I have to stop eating sweets, snack breads, chocolate, cookies, cakes, anything with sugar in. I thought I could cut down, be careful but I am all or nothing.  I can't have one cookie or one piece of cake, I want more. So I have to stop all together.  Tough but at the moment my weight is making me ill.  I have a strange lump on the back of my thigh. it is kind of painful.  I am wondering what it is and if I need to go to a doctor.  I am hoping that by loosing some weight it will go, looks like a lump of fat.  Started when I was sitting funny on my chair, the edge of the chair dug into my leg and caused this pain.  I'm also so tired ALL the time, I sleep okay, but never feel refreshed when I wake up.  My days are unfocused and even the very simple jobs I have to do sap all my energy!
So going cold turkey.  Not going to be easy but no choice.  I lost 1kg but gained back half kilo.  I need to loose each month, each week would be the best. 
Wish me luck, there will be many posts about how hard and awful this!!!!

Monday, June 17, 2013

Six Months

Today is six months since hubby passed away.  Six very long, hard months.  Looking back I am surprised at how much got done!  Dealt with banks, credit card company's, post office accounts and sorting out welfare.  Got through Christmas, New Years and two January birthdays. All of that is a bit fuzzy, I think I was in shock.  One thing that really helped during that time was a couple of very good friends, one in Japan and one in UK.  My friend here came and drove us around, took us to a restaurant for the boys birthday and lent me a shoulder to cry on.  My UK friend sent me an email everyday, some days the thought of that email waiting in my inbox is the only thing that got me out of bed.  To those two dear friends, I really don't have words to describe how deeply grateful I am to them, they kept me going when all I wanted to do is stop. 
As the first shock lifted I realised that there were so many things to be done.  Christopher graduated Junior High School and got into High School. Never thought that I could deal with that, Mikey has been a real god send,. He has spent hours filling out forms and dealing with people who don't seem to understand that when a person dies suddenly they don't have time to pass on information such as passwords or PIN numbers.  David became my goofer, he shops for me and helps a lot around the house. Last Sunday I came down at 9am, David had cleaned the living room, done the dishes and laundry!
Hannah's birthday in May was hard.  Hisao always made a big fuss for her birthday.  We celebrate the fact that she is alive, she was born extremely premature and only had a 30% chance of surviving!  Every year Hisao would tell us the story of how he changed his mind at the last second and came home instead of his first plan of gaping to the cell phone company to change his phone.  If he had then he wouldn't of been back in time to get me to the hospital.  Hannah's life is a miracle made up of little things!! 
The next thing that had to be done was getting rid of the car.  That was harder than I thought it would be.  It's only a car but it held so many memories.  But if I hold onto everything that hold memories of Hisao I would never be able to let go of anything!

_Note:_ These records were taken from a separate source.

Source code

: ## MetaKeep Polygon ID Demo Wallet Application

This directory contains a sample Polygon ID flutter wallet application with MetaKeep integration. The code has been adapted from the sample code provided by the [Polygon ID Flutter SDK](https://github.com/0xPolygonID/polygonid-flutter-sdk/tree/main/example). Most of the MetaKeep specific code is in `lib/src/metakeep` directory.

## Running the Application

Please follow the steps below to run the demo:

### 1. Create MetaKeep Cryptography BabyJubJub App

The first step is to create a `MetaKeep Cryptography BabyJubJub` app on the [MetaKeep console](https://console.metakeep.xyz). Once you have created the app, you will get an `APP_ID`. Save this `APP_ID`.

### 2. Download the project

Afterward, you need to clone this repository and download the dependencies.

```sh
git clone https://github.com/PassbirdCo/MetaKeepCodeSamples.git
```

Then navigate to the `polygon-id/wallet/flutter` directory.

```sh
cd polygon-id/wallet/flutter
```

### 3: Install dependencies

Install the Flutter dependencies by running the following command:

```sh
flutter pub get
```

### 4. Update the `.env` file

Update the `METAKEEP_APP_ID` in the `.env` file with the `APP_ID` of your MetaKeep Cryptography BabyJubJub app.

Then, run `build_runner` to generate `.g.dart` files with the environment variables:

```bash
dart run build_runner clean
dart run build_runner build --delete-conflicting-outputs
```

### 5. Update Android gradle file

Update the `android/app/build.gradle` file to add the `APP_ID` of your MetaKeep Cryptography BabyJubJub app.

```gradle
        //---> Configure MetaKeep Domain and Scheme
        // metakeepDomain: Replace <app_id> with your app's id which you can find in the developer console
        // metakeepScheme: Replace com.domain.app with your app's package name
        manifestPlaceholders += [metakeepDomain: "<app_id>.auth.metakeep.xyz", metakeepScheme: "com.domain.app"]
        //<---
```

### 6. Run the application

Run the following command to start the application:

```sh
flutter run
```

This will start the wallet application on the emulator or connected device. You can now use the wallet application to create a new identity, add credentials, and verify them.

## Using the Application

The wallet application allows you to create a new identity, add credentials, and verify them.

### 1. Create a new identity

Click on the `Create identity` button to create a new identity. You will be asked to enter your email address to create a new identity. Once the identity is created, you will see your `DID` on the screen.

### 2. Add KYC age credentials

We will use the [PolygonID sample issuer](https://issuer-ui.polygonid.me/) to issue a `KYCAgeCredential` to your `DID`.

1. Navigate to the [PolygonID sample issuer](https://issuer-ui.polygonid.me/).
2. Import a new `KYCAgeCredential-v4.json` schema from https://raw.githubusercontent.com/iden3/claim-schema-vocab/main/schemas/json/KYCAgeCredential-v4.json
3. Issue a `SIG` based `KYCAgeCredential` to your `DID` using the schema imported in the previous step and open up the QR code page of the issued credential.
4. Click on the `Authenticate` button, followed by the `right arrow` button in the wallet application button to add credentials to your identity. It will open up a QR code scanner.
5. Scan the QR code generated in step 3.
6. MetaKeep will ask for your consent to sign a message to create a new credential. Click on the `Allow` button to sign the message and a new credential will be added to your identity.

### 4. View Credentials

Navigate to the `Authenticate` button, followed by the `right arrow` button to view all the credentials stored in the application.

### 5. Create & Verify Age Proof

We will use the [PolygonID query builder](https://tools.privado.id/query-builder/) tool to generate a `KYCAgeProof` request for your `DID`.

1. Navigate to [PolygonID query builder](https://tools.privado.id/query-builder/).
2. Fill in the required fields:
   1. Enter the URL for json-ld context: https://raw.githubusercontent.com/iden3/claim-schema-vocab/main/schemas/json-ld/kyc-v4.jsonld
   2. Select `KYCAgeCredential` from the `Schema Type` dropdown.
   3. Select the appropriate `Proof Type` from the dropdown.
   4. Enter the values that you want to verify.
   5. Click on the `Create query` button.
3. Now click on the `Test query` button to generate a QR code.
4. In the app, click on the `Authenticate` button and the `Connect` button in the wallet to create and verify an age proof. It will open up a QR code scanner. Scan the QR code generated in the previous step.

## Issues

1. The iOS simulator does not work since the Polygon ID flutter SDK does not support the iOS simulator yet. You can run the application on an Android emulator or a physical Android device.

Externally things have progressed.  On an emotional level I am not so sure.  I am not sitting on the kitchen floor screaming my head off any more but tears are always close by.  I  just miss hubby so much.  I miss his daftness, his smile, his calm wisdom, his love that he showed the kids, his belief in the future.  The way he knew how to win me over.  One very strong memory I have is a fight we had.  This was a few years ago and I really don't remember what we were fighting about.  Hisao went out and came back with a "Jackie Pack",  DVD, diet coke, chocolate and chips.  I was still sulky when he came back but when he handed over the Jackie Pack I cheered up.  David was watching this and said in an innocent way "So that is how to win a fight with your wife"  And Hisao always won the fights!!! 
I have been looking at photos the past few days to see if I can find some that show who he really was.  Enjoy!

The day we got the car

My birthday, few years ago

Space World,  9 years ago

Typical Hisao, sleepy at the computer

With Mikey

With Christopher, Hannah and Mikey, 4 years ago

with David
I hope the next six months pass just as well, that we have no more major stress.